At the recent Democratic presidential debate in Nevada, Sen. Bernie Sanders said: “You know what, Mr. Bloomberg, it wasn’t you who made all that money. Maybe your workers played some role in that, as well. … I want workers to be able to sit on corporate boards, as well, so they can have some say over what happens to their lives.” (See Sanders’ proposals on corporate accountability and democracy.)
In 2018, Sen. Elizabeth Warren proposed the “Accountable Capitalism Act“: “Borrowing from the successful approach in Germany and other developed economies, a United States corporation must ensure that no fewer than 40 percent of its directors are selected by the corporation’s employees.” Her proposed legislation builds on Sen. Tammy Baldwin’s “Reward Work Act,” which Warren has co-sponsored, and which would effectively ban stock buybacks while placing representatives of workers on corporate boards.
WILLIAM LAZONICK, william.lazonick at gmail.com
Lazonick is professor emeritus of economics at the University of Massachusetts and president of the Academic-Industry Research Network.
He was profiled last year in The New Yorker in “The Economist Who Put Stock Buybacks in Washington’s Crosshairs.” Lazonick “noted that both Merck and Pfizer, two of the largest pharmaceutical companies, had been spending heavily on buybacks, but had struggled to develop successful new drugs.”

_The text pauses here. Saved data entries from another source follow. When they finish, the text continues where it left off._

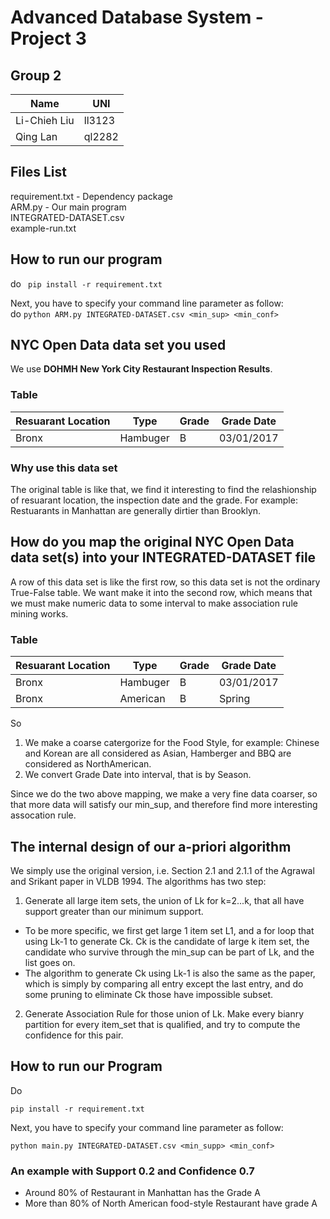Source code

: # Advanced Database System - Project 3

## Group 2
|  Name      |  UNI   |
|------------|--------|
|Li-Chieh Liu| ll3123 |
|  Qing Lan  | ql2282 |

## Files List
requirement.txt - Dependency package<br>
ARM.py - Our main program <br>
INTEGRATED-DATASET.csv <br>
example-run.txt <br>

## How to run our program
do `` pip install -r requirement.txt`` <br>

Next, you have to specify your command line parameter as follow: <br>
do ``python ARM.py INTEGRATED-DATASET.csv <min_sup> <min_conf>`` <br>

## NYC Open Data data set you used
We use **DOHMH New York City Restaurant Inspection Results**.
### Table
|   Resuarant Location   |  Type     |   Grade   |    Grade Date    |
|------------------------|-----------|-----------|------------------|
|         Bronx          |  Hambuger |     B     |    03/01/2017    |

### Why use this data set
The original table is like that, we find it interesting to find the relashionship of resuarant location, the inspection date and the grade. For example: Restuarants in Manhattan are generally dirtier than Brooklyn.

## How do you map the original NYC Open Data data set(s) into your INTEGRATED-DATASET file
A row of this data set is like the first row, so this data set is not the ordinary True-False table. We want make it into the second row, which means that we must make numeric data to some interval to make association rule mining works. <br>
### Table
|   Resuarant Location   |  Type     |   Grade   |    Grade Date    |
|------------------------|-----------|-----------|------------------|
|         Bronx          |  Hambuger |     B     |    03/01/2017    |
|         Bronx          |  American |     B     |      Spring      | 


So <br> 
1. We make a coarse catergorize for the Food Style, for example: Chinese and Korean are all considered as Asian, Hamberger and BBQ are considered as NorthAmerican. 
2. We convert Grade Date into interval, that is by Season.

Since we do the two above mapping, we make a very fine data coarser, so that more data will satisfy our min_sup, and therefore find more interesting assocation rule. <br>



## The internal design of our a-priori algorithm
We simply use the original version, i.e. Section 2.1 and 2.1.1 of the Agrawal and Srikant paper in VLDB 1994.
The algorithms has two step:
1. Generate all large item sets, the union of Lk for k=2...k, that all have support greater than our minimum support.
  - To be more specific, we first get large 1 item set L1, and a for loop that using Lk-1 to generate Ck. Ck is the candidate of large k item set, the candidate who survive through the min_sup can be part of Lk, and the list goes on.
  - The algorithm to generate Ck using Lk-1 is also the same as the paper, which is simply by comparing all entry except the last entry, and do some pruning to eliminate Ck those have impossible subset.
2. Generate Association Rule for those union of Lk. Make every bianry partition for every item_set that is qualified, and try to compute the confidence for this pair.


## How to run our Program
Do
```
pip install -r requirement.txt
```
Next, you have to specify your command line parameter as follow: 
```
python main.py INTEGRATED-DATASET.csv <min_supp> <min_conf>
```
### An example with Support 0.2 and Confidence 0.7
- Around 80% of Restaurant in Manhattan has the Grade A
- More than 80% of North American food-style Restaurant have grade A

His latest book (cowritten with Jang-Sup Shin) is Predatory Value Extraction: How the Looting of the Business Corporation Became the U.S. Norm and How Sustainable Prosperity Can Be Restored (Oxford University Press).
His most recent writing is at the Institute for New Economic Thinking.
Lazonick said today: “The stock market is an institution that enables owner-entrepreneurs to stop being owner-entrepreneurs, passing the control over management of the company to employees. Public shareholders who hold shares for a yield and who can easily sell those shares at any moment on a liquid stock market should not have ownership rights. Workers have a far stronger claim to call the company theirs, although workers can come and go. I would go for a trusteeship model of governance of publicly listed companies rather than a stakeholder model. That raises the questions of the purpose of the corporation as a public trust, how the trustees would be chosen, and how they would be held accountable.”